(Task objective):
What is the number of lines in the listing below that contain the string "Delta"? Give that number only.

(Supplied data):
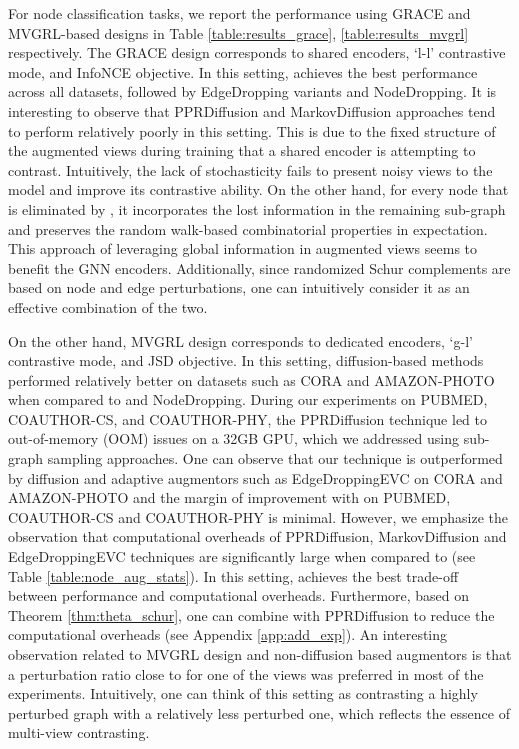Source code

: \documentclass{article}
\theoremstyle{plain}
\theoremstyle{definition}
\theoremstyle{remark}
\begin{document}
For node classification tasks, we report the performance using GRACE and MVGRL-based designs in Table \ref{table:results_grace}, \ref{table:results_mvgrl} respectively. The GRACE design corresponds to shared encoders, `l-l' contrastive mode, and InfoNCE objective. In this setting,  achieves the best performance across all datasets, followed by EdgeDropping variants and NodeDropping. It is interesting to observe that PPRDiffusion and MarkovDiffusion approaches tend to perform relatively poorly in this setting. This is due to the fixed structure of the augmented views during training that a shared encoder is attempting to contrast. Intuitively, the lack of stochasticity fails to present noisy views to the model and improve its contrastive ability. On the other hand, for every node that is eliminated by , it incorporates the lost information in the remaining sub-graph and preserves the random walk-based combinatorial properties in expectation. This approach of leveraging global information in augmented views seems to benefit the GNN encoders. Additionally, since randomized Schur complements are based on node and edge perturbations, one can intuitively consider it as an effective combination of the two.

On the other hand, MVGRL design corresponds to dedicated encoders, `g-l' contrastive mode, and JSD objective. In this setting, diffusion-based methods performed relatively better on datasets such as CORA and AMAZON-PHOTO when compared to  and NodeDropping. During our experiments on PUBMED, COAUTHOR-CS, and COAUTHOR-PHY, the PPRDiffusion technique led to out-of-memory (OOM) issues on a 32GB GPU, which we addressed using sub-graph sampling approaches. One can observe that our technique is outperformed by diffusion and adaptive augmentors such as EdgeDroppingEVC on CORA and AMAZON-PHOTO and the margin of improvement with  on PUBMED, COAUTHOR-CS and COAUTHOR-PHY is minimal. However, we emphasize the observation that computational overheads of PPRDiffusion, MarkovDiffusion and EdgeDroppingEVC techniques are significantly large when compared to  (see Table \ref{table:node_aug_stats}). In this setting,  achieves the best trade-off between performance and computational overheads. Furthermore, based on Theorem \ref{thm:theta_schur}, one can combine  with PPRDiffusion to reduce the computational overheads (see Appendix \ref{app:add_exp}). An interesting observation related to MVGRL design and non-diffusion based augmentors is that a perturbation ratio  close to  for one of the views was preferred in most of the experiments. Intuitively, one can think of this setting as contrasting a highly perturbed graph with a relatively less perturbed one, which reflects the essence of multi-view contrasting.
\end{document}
* * *
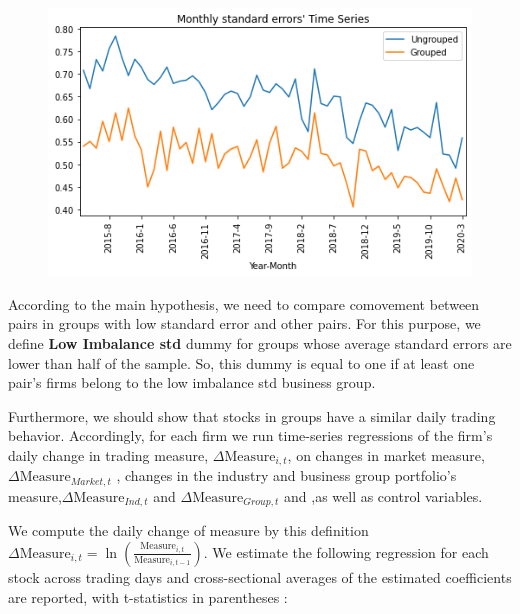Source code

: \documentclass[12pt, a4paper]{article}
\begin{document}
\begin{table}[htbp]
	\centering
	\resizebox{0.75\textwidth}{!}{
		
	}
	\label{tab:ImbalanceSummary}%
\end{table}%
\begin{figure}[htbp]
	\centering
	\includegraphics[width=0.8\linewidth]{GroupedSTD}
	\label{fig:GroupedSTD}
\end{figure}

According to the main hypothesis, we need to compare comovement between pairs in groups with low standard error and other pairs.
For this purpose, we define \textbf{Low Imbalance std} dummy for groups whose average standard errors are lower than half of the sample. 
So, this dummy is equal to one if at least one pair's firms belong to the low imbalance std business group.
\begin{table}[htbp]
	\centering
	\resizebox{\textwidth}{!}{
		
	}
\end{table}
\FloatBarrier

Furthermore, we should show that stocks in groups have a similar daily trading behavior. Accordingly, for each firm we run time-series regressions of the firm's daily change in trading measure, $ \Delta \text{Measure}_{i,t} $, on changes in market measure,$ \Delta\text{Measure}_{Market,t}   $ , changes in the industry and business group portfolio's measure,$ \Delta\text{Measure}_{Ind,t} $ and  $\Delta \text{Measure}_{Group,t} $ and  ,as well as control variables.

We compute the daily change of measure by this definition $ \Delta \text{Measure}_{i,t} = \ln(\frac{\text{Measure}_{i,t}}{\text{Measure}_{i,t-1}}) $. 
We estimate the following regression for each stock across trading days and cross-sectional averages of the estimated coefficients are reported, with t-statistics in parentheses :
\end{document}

(Result of the exercise):
2